▶ **Data items**

※ ※ ※

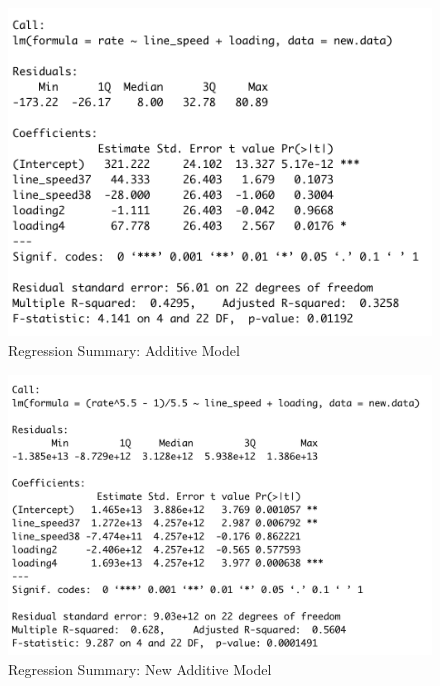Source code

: \documentclass[11pt,a4paper]{article}
\begin{document}
\begin{figure}[htb]
    \centering
    \includegraphics[scale=0.8]{R1}
    \caption{Regression Summary: Additive Model}
    \label{}
\end{figure}
\begin{figure}[htb]
    \centering
    \includegraphics[scale=0.8]{R2}
    \caption{Regression Summary: New Additive Model}
    \label{}
\end{figure}
\end{document}
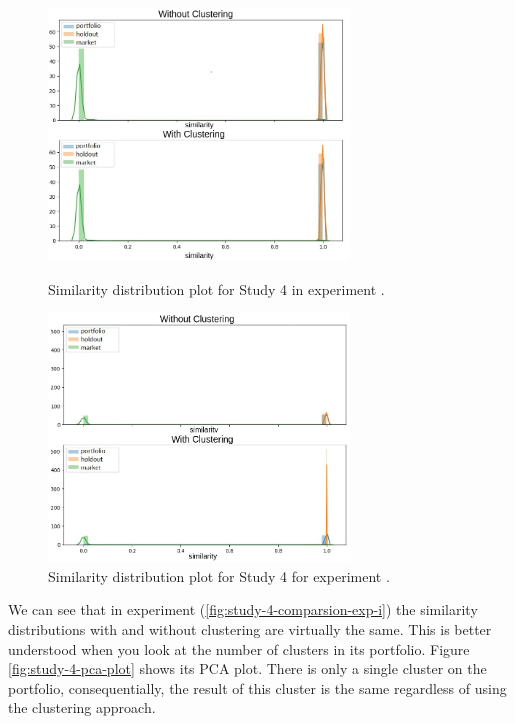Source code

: \begin{figure}[!ht]
   \centering
   
   \includegraphics[width=8cm]{fig/ch4-study-4-comparsion-exp-i.png}
   \caption{Similarity distribution plot for Study 4 in experiment \nameExperimentI{}.}
   \label{fig:study-4-comparsion-exp-i}

   \includegraphics[width=8cm]{fig/ch4-study-4-comparsion-exp-ii.png}
   \caption{Similarity distribution plot for Study 4 for experiment \nameExperimentII{}.}
   \label{fig:study-4-comparsion-exp-ii}
\end{figure}

We can see that in experiment \nameExperimentI{} (\ref{fig:study-4-comparsion-exp-i}) the similarity distributions with and without clustering are virtually the same. This is better understood when you look at the number of clusters in its portfolio. Figure \ref{fig:study-4-pca-plot} shows its PCA plot. There is only a single cluster on the portfolio, consequentially, the result of this cluster is the same regardless of using the clustering approach.


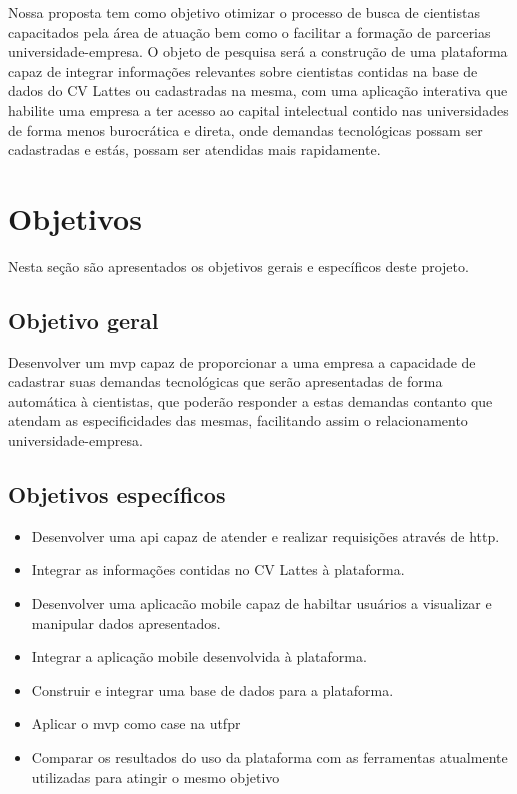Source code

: Nossa proposta tem como objetivo otimizar o processo de busca de cientistas capacitados pela área de atuação bem como o facilitar a formação de parcerias universidade-empresa. O objeto de pesquisa será a construção de uma plataforma capaz de integrar informações relevantes sobre cientistas contidas na base de dados do CV Lattes ou cadastradas na mesma, com uma aplicação interativa que habilite uma empresa a ter acesso ao capital intelectual contido nas universidades de forma menos burocrática e direta, onde demandas tecnológicas possam ser cadastradas e estás, possam ser atendidas mais rapidamente.

\section{Objetivos}\label{sec:objetivos}

Nesta seção são apresentados os objetivos gerais e específicos deste projeto.

\subsection{Objetivo geral}\label{subsec:objetivoGeral}

Desenvolver um \gls{mvp} capaz de proporcionar a uma empresa a capacidade de cadastrar suas demandas tecnológicas que serão apresentadas de forma automática à cientistas, que poderão responder a estas demandas contanto que atendam as especificidades das mesmas, facilitando assim o relacionamento universidade-empresa.

\subsection{Objetivos específicos}\label{subsec:objetivosEspecificos}

\begin{itemize}
    \item Desenvolver uma \gls{api} capaz de atender e realizar requisições através de \gls{http}.
    \item Integrar as informações contidas no CV Lattes à plataforma.
    \item Desenvolver uma aplicacão mobile capaz de habiltar usuários a visualizar e manipular dados apresentados.
    \item Integrar a aplicação mobile desenvolvida à plataforma.
    \item Construir e integrar uma base de dados para a plataforma.
    \item Aplicar o \gls{mvp} como case na \gls{utfpr}
    \item Comparar os resultados do uso da plataforma com as ferramentas atualmente utilizadas para atingir o mesmo objetivo
\end{itemize}

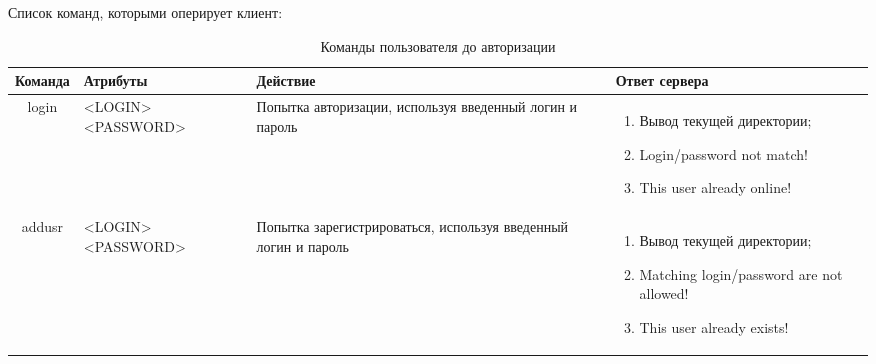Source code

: Список команд, которыми оперирует клиент:

\begin{table}[H]
	\centering
	\begin{tabular}{|c|M{3cm}|M{5cm}|M{7cm}|}
		\hline Команда               & Атрибуты   & Действие  & Ответ сервера	\\
		\hline login               & <LOGIN> <PASSWORD> & Попытка авторизации, используя введенный логин и пароль  & \begin{enumerate}
	\item Вывод текущей директории;
	\item Login/password not match!
	\item This user already online!
\end{enumerate}			\\
		\hline addusr              & <LOGIN> <PASSWORD> & Попытка зарегистрироваться, используя введенный логин и пароль & \begin{enumerate}
	\item Вывод текущей директории;
	\item Matching login/password are not allowed!
	\item This user already exists!
\end{enumerate}			\\ \hline
	\end{tabular}
	\caption{Команды пользователя до авторизации}
	\label{tab:tcp_before}
\end{table}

※ ※ ※

▶ **PROBLEM TO WORK ON**
Looking at the records above, which lines contain "enumerate"? Copy those lines.

▶ **RESULT FOR THIS EXERCISE**
		\hline login               & <LOGIN> <PASSWORD> & Попытка авторизации, используя введенный логин и пароль  & \begin{enumerate}
\end{enumerate}			\\
		\hline addusr              & <LOGIN> <PASSWORD> & Попытка зарегистрироваться, используя введенный логин и пароль & \begin{enumerate}
\end{enumerate}			\\ \hline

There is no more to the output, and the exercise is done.